- Task to complete -
In the data below, how many lines include the string "bureaus"? Give only the number.

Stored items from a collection
Segment Open

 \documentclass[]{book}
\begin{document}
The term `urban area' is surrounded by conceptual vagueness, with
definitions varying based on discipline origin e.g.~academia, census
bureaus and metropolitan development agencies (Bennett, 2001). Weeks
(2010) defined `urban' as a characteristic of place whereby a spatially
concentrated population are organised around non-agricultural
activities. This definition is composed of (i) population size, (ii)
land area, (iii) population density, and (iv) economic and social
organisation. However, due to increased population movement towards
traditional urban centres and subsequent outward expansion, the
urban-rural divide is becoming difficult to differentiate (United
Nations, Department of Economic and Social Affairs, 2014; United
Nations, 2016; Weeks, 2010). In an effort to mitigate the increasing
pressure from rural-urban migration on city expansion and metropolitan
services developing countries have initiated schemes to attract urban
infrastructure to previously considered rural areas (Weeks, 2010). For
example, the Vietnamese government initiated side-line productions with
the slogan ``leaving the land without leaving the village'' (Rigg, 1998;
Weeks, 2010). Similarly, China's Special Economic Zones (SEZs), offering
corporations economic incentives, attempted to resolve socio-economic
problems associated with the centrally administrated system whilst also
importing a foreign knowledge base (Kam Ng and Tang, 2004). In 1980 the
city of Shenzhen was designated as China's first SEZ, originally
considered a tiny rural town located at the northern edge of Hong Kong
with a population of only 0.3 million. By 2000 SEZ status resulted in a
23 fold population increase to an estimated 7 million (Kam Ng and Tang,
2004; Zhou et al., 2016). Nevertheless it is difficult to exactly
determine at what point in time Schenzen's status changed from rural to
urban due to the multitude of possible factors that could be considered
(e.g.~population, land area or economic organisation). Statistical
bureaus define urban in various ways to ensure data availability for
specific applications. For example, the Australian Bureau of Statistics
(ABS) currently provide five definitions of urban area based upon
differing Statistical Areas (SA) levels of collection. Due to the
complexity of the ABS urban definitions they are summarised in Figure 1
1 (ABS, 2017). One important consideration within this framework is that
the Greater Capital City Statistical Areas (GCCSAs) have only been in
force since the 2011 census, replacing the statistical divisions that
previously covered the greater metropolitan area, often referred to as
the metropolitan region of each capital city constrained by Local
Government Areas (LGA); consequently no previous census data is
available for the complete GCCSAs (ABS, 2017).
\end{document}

Segment Closed

- Solution to this problem -
2